The easiest way is to raise taxes. But not in a recession, and certainly not after voters resoundingly let politicians know they were fed up with this "tax and spend" philosophy.
Imposing a hiring freeze works well, but it takes a long time to create large-sized savings.
Ending programs can save large chunks of cash, but the vocal protests from vested interests make this difficult.
So after trimming back other expenses, officials are left with few options for curbing costs in a hurry except to take it out of the hides of the work force.
Dropping the normal cost-of-living raise for state workers saves $80 million. It is a simple step. No one is fired. No programs are curtailed. No one's pay is reduced. The state's 90,000 workers (regular, contractual and higher education) just won't get COLAs in 1991.
Government employees, quite naturally, don't look at it this way. They are being asked to sacrifice. They don't feel that's fair.
Who else is sacrificing? Surely not the governor, who stubbornly refuses to take a symbolic cut in his $120,000 pay.

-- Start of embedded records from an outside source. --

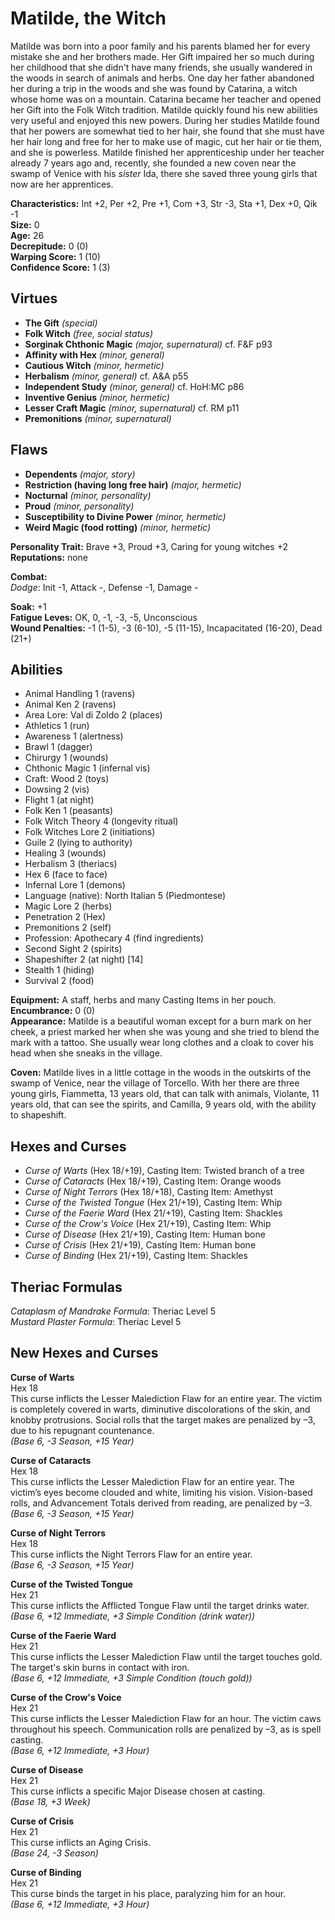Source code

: # Matilde, the Witch

Matilde was born into a poor family and his parents blamed her for every mistake she and her brothers made. Her Gift impaired her so much during her childhood that she didn't have many friends, she usually wandered in the woods in search of animals and herbs. One day her father abandoned her during a trip in the woods and she was found by Catarina, a witch whose home was on a mountain. Catarina became her teacher and opened her Gift into the Folk Witch tradition. Matilde quickly found his new abilities very useful and enjoyed this new powers. During her studies Matilde found that her powers are somewhat tied to her hair, she found that she must have her hair long and free for her to make use of magic, cut her hair or tie them, and she is powerless. Matilde finished her apprenticeship under her teacher already 7 years ago and, recently, she founded a new coven near the swamp of Venice with his *sister* Ida, there she saved three young girls that now are her apprentices.

**Characteristics:** Int +2, Per +2, Pre +1, Com +3, Str -3, Sta +1, Dex +0, Qik -1  
**Size:** 0  
**Age:** 26  
**Decrepitude:** 0 (0)  
**Warping Score:** 1 (10)  
**Confidence Score:** 1 (3)

## Virtues

- **The Gift** _(special)_
- **Folk Witch** _(free, social status)_
- **Sorginak Chthonic Magic** _(major, supernatural)_ cf. F&F p93
- **Affinity with Hex** _(minor, general)_
- **Cautious Witch** _(minor, hermetic)_
- **Herbalism** _(minor, general)_ cf. A&A p55
- **Independent Study** _(minor, general)_ cf. HoH:MC p86
- **Inventive Genius** _(minor, hermetic)_
- **Lesser Craft Magic** _(minor, supernatural)_ cf. RM p11
- **Premonitions** _(minor, supernatural)_

## Flaws

- **Dependents** _(major, story)_
- **Restriction (having long free hair)** _(major, hermetic)_
- **Nocturnal** _(minor, personality)_
- **Proud** _(minor, personality)_
- **Susceptibility to Divine Power** _(minor, hermetic)_
- **Weird Magic (food rotting)** _(minor, hermetic)_

**Personality Trait:** Brave +3, Proud +3, Caring for young witches +2  
**Reputations:** none

**Combat:**  
*Dodge*: Init -1, Attack -, Defense -1, Damage -  

**Soak:** +1  
**Fatigue Leves:** OK, 0, -1, -3, -5, Unconscious  
**Wound Penalties:** -1 (1-5), -3 (6-10), -5 (11-15), Incapacitated (16-20), Dead (21+)

## Abilities

+ Animal Handling 1 (ravens)
+ Animal Ken 2 (ravens)
+ Area Lore: Val di Zoldo 2 (places)
+ Athletics 1 (run)
+ Awareness 1 (alertness)
+ Brawl 1 (dagger)
+ Chirurgy 1 (wounds)
+ Chthonic Magic 1 (infernal vis)
+ Craft: Wood 2 (toys)
+ Dowsing 2 (vis)
+ Flight 1 (at night)
+ Folk Ken 1 (peasants)
+ Folk Witch Theory 4 (longevity ritual)
+ Folk Witches Lore 2 (initiations)
+ Guile 2 (lying to authority)
+ Healing 3 (wounds)
+ Herbalism 3 (theriacs)
+ Hex 6 (face to face)
+ Infernal Lore 1 (demons)
+ Language (native): North Italian 5 (Piedmontese)
+ Magic Lore 2 (herbs)
+ Penetration 2 (Hex)
+ Premonitions 2 (self)
+ Profession: Apothecary 4 (find ingredients)
+ Second Sight 2 (spirits)
+ Shapeshifter 2 (at night) [14]
+ Stealth 1 (hiding)
+ Survival 2 (food)

**Equipment:** A staff, herbs and many Casting Items in her pouch.  
**Encumbrance:** 0 (0)  
**Appearance:** Matilde is a beautiful woman except for a burn mark on her cheek, a priest marked her when she was young and she tried to blend the mark with a tattoo. She usually wear long clothes and a cloak to cover his head when she sneaks in the village.

**Coven:** Matilde lives in a little cottage in the woods in the outskirts of the swamp of Venice, near the village of Torcello. With her there are three young girls, Fiammetta, 13 years old, that can talk with animals, Violante, 11 years old, that can see the spirits, and Camilla, 9 years old, with the ability to shapeshift.

## Hexes and Curses

+ *Curse of Warts* (Hex 18/+19), Casting Item: Twisted branch of a tree
+ *Curse of Cataracts* (Hex 18/+19), Casting Item: Orange woods
+ *Curse of Night Terrors* (Hex 18/+18), Casting Item: Amethyst
+ *Curse of the Twisted Tongue* (Hex 21/+19), Casting Item: Whip
+ *Curse of the Faerie Ward* (Hex 21/+19), Casting Item: Shackles
+ *Curse of the Crow's Voice* (Hex 21/+19), Casting Item: Whip
+ *Curse of Disease* (Hex 21/+19), Casting Item: Human bone
+ *Curse of Crisis* (Hex 21/+19), Casting Item: Human bone
+ *Curse of Binding* (Hex 21/+19), Casting Item: Shackles

## Theriac Formulas

*Cataplasm of Mandrake Formula*: Theriac Level 5  
*Mustard Plaster Formula*: Theriac Level 5

## New Hexes and Curses

**Curse of Warts**  
Hex 18  
This curse inflicts the Lesser Malediction Flaw for an entire year. The victim is completely covered in warts, diminutive discolorations of the skin, and knobby protrusions. Social rolls that the target makes are penalized by –3, due to his repugnant countenance.  
*(Base 6, -3 Season, +15 Year)*

**Curse of Cataracts**  
Hex 18  
This curse inflicts the Lesser Malediction Flaw for an entire year. The victim’s eyes become clouded and white, limiting his vision. Vision-based rolls, and Advancement Totals derived from reading, are penalized by –3.  
*(Base 6, -3 Season, +15 Year)*

**Curse of Night Terrors**  
Hex 18  
This curse inflicts the Night Terrors Flaw for an entire year.  
*(Base 6, -3 Season, +15 Year)*

**Curse of the Twisted Tongue**  
Hex 21  
This curse inflicts the Afflicted Tongue Flaw until the target drinks water.  
*(Base 6, +12 Immediate, +3 Simple Condition (drink water))*

**Curse of the Faerie Ward**  
Hex 21  
This curse inflicts the Lesser Malediction Flaw until the target touches gold. The target's skin burns in contact with iron.  
*(Base 6, +12 Immediate, +3 Simple Condition (touch gold))*

**Curse of the Crow's Voice**  
Hex 21  
This curse inflicts the Lesser Malediction Flaw for an hour. The victim caws throughout his speech. Communication rolls are penalized by –3, as is spell casting.  
*(Base 6, +12 Immediate, +3 Hour)*

**Curse of Disease**  
Hex 21  
This curse inflicts a specific Major Disease chosen at casting.  
*(Base 18, +3 Week)*

**Curse of Crisis**  
Hex 21  
This curse inflicts an Aging Crisis.  
*(Base 24, -3 Season)*

**Curse of Binding**  
Hex 21  
This curse binds the target in his place, paralyzing him for an hour.  
*(Base 6, +12 Immediate, +3 Hour)*
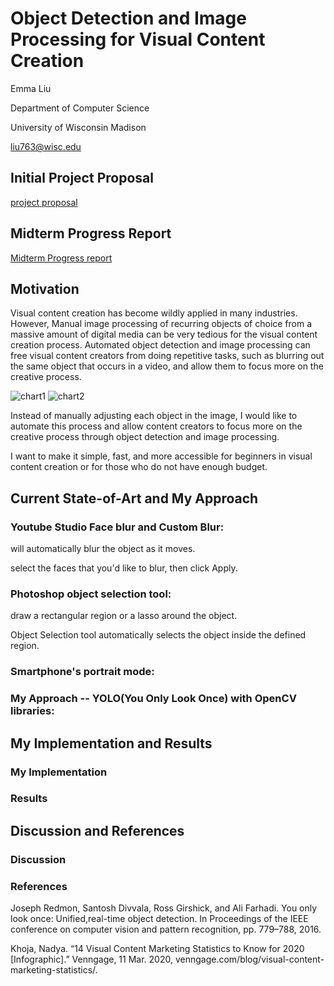 # Object Detection and Image Processing for Visual Content Creation

Emma Liu

Department of Computer Science

University of Wisconsin Madison 

liu763@wisc.edu


## Initial Project Proposal

[project proposal](https://yliuemma.github.io/CS639FALL20website/CS_639_Project_Proposal.pdf)

## Midterm Progress Report

[Midterm Progress report](https://yliuemma.github.io/CS639FALL20website/COMP_SCI_639_Midterm_Progress_Report.pdf)

## Motivation

Visual content creation has become wildly applied in many industries. 
However, Manual image processing of recurring objects of choice from a massive amount of digital media
can be very tedious for the visual content creation process. Automated object detection and image
processing can free visual content creators from doing repetitive tasks, such as blurring out the same
object that occurs in a video, and allow them to focus more on the creative process.


![chart1](https://s3.amazonaws.com/thumbnails.venngage.com/template/b93f660f-5460-40f6-9952-ff7d150dac21.png)
![chart2](https://venngage-wordpress.s3.amazonaws.com/uploads/2020/03/Visual-Content-Marketing-Statistics-4.png)

Instead of manually adjusting each object in the image, I would like to automate this process and allow content creators to focus more on the creative process through object detection and image processing.

I want to make it simple, fast, and more accessible for beginners in visual content creation or for those who do not have enough budget.

## Current State-of-Art and My Approach

### Youtube Studio Face blur and Custom Blur:

will automatically blur the object as it moves.

select the faces that you'd like to blur, then click Apply.

### Photoshop object selection tool:

draw a rectangular region or a lasso around the object.

Object Selection tool automatically selects the object inside the defined region. 

### Smartphone's portrait mode:

### My Approach -- YOLO(You Only Look Once) with OpenCV libraries:

## My Implementation and Results

### My Implementation

### Results

## Discussion and References

### Discussion

### References

Joseph Redmon, Santosh Divvala, Ross Girshick, and Ali Farhadi. You only look once: Unified,real-time object detection. In Proceedings of the IEEE conference on computer vision and pattern recognition, pp. 779–788, 2016.

Khoja, Nadya. “14 Visual Content Marketing Statistics to Know for 2020 [Infographic].” Venngage, 11 Mar. 2020, venngage.com/blog/visual-content-marketing-statistics/.

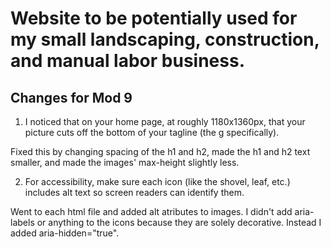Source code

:# Website to be potentially used for my small landscaping, construction, and manual labor business.

## Changes for Mod 9
1. I noticed that on your home page, at roughly 1180x1360px, that your picture cuts off the bottom of your tagline (the g specifically).

Fixed this by changing spacing of the h1 and h2, made the h1 and h2 text smaller, and made the images' max-height slightly less. 

2. For accessibility, make sure each icon (like the shovel, leaf, etc.) includes alt text so screen readers can identify them.

Went to each html file and added alt atributes to images. I didn't add aria-labels or anything to the icons because they are solely decorative. Instead I added aria-hidden="true".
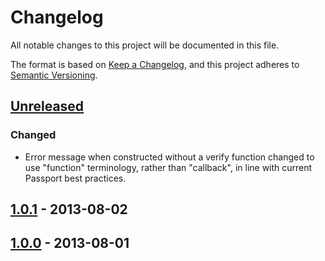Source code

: # Changelog
All notable changes to this project will be documented in this file.

The format is based on [Keep a Changelog](https://keepachangelog.com/en/1.0.0/),
and this project adheres to [Semantic Versioning](https://semver.org/spec/v2.0.0.html).

## [Unreleased]
### Changed
- Error message when constructed without a verify function changed to use
"function" terminology, rather than "callback", in line with current Passport
best practices.

## [1.0.1] - 2013-08-02

## [1.0.0] - 2013-08-01

[Unreleased]: https://github.com/jaredhanson/passport-http-bearer/compare/v1.0.1...HEAD
[1.0.1]: https://github.com/jaredhanson/passport-http-bearer/compare/v1.0.0...v1.0.1
[1.0.0]: https://github.com/jaredhanson/passport-http-bearer/compare/v0.2.1...v1.0.0
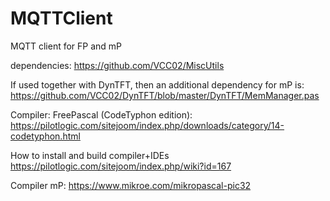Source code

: # MQTTClient
MQTT client for FP and mP

dependencies:
https://github.com/VCC02/MiscUtils

If used together with DynTFT, then an additional dependency for mP is:
https://github.com/VCC02/DynTFT/blob/master/DynTFT/MemManager.pas


Compiler: FreePascal (CodeTyphon edition): https://pilotlogic.com/sitejoom/index.php/downloads/category/14-codetyphon.html

How to install and build compiler+IDEs https://pilotlogic.com/sitejoom/index.php/wiki?id=167


Compiler mP: https://www.mikroe.com/mikropascal-pic32
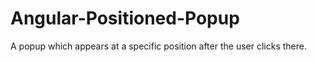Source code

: # Angular-Positioned-Popup
A popup which appears at a specific position after the user clicks there.
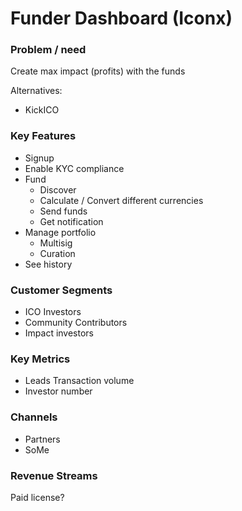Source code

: # Funder Dashboard \(Iconx\)

### Problem / need

Create max impact \(profits\) with the funds

Alternatives:

* KickICO

### Key Features

* Signup
* Enable KYC compliance
* Fund
  * Discover
  * Calculate / Convert different currencies
  * Send funds
  * Get notification
* Manage portfolio
  * Multisig
  * Curation
* See history

### Customer Segments

* ICO Investors
* Community Contributors
* Impact investors 

### Key Metrics

* Leads Transaction volume
* Investor number

### Channels

* Partners
* SoMe 

### Revenue Streams

Paid license?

Only state workers are targeted.
They miss a key point. In the private sector, the bosses aren't so nice. Workers are being fired right and left. We're in a recession, and managers are taking a tough stance -- cut payroll expenses to make sure the company survives.
When Montgomery County's new executive, Neal Potter, suggested workers forgo COLA raises to help close a $180 million budget gap, the response from one union leader was, "The county isn't bankrupt. . . Don't balance the budget on the backs of our teachers, bus drivers, firefighters, police."
There is an air of unreality in this discussion. No one seems to believe the crisis is real.
In Montgomery, the employee unions may start to wake up if Mr. Potter is forced to fire 2,000 workers. Then they will regret their refusal to discuss salary give-backs or other concessions.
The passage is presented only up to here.